*WORK ITEM*:
No output is needed beyond the number of lines in the listing that contain the word "throughout".

*DATA IN THIS EXERCISE*:

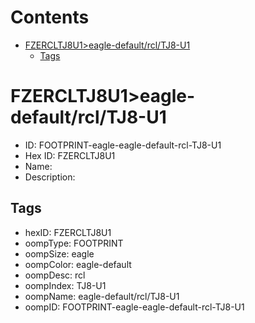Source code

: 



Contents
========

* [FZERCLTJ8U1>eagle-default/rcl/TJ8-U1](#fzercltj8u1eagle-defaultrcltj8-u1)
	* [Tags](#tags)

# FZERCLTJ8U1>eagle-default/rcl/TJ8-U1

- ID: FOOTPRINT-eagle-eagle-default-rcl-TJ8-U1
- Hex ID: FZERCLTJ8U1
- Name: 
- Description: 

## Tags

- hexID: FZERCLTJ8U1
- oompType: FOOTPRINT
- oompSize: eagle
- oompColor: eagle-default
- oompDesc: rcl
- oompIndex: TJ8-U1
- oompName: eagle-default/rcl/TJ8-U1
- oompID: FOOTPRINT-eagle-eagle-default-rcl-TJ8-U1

--

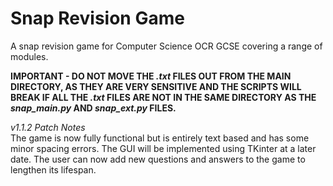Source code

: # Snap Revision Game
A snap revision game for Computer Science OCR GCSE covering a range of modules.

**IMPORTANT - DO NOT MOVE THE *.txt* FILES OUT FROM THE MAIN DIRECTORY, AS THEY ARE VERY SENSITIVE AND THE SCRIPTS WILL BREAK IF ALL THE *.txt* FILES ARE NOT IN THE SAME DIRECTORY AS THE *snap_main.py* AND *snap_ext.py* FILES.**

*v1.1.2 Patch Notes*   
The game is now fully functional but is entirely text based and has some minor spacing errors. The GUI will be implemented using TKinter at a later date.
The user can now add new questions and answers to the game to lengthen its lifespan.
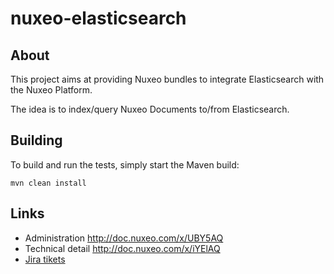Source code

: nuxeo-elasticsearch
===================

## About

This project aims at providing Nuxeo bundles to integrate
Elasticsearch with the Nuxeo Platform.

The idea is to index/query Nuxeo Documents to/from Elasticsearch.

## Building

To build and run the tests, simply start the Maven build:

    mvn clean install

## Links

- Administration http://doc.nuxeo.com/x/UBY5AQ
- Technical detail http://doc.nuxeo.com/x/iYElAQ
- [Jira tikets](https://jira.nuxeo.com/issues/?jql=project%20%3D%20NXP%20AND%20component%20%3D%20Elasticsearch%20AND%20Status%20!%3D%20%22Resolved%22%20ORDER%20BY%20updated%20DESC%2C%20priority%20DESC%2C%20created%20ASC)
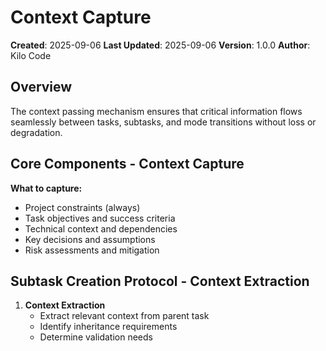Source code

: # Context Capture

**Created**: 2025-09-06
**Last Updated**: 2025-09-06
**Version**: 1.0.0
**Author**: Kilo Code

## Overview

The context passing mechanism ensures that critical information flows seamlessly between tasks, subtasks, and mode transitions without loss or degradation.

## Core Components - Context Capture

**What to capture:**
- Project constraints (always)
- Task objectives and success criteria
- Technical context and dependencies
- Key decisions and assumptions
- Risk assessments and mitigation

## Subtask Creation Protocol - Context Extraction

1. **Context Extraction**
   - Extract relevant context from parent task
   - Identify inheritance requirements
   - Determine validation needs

* * *

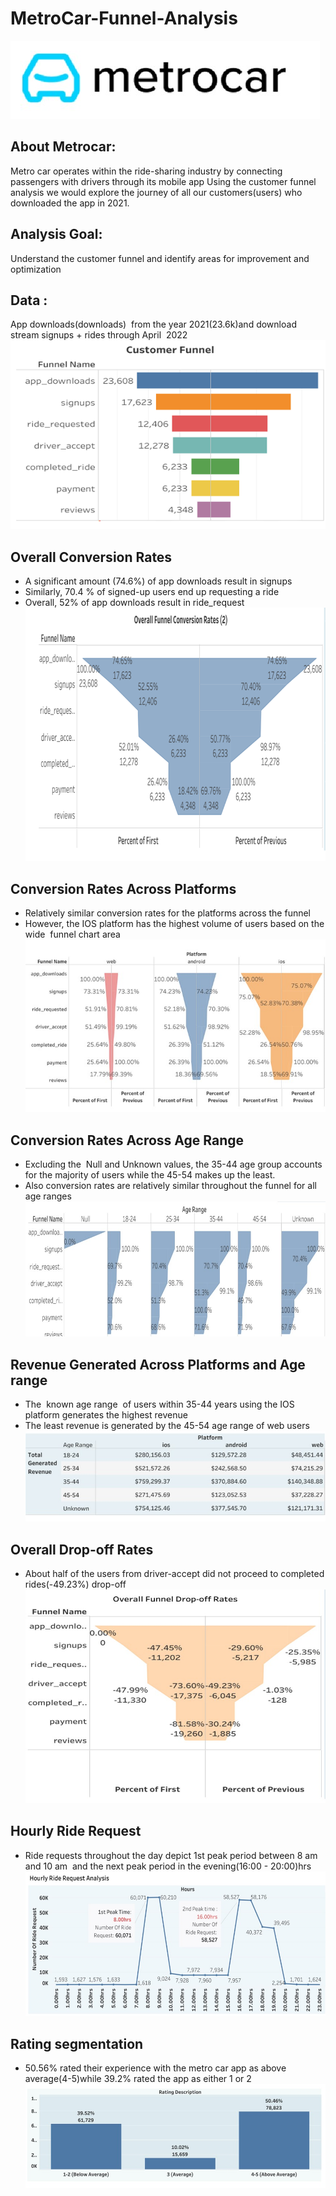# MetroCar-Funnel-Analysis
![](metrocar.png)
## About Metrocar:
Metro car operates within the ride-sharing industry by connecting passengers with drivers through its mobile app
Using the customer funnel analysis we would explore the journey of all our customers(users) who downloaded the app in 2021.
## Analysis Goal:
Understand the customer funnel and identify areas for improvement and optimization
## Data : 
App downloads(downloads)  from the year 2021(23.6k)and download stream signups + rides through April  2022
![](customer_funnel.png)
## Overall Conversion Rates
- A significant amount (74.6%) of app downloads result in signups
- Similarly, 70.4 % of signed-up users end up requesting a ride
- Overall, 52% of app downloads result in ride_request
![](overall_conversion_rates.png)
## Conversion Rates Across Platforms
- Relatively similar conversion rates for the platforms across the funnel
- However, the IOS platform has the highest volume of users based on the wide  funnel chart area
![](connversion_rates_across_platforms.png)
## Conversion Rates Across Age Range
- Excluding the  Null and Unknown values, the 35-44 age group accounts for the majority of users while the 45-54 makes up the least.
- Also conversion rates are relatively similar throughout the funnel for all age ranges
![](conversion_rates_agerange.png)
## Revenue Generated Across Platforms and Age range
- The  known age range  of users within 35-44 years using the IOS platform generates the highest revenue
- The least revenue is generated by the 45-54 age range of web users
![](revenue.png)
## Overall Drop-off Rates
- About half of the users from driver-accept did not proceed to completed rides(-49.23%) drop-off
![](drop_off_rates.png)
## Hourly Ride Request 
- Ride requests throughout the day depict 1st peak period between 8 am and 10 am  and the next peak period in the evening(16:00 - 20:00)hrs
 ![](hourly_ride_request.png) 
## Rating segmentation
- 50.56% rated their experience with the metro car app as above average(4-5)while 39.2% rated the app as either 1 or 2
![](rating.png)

*RESULT FOR THIS EXERCISE*:
2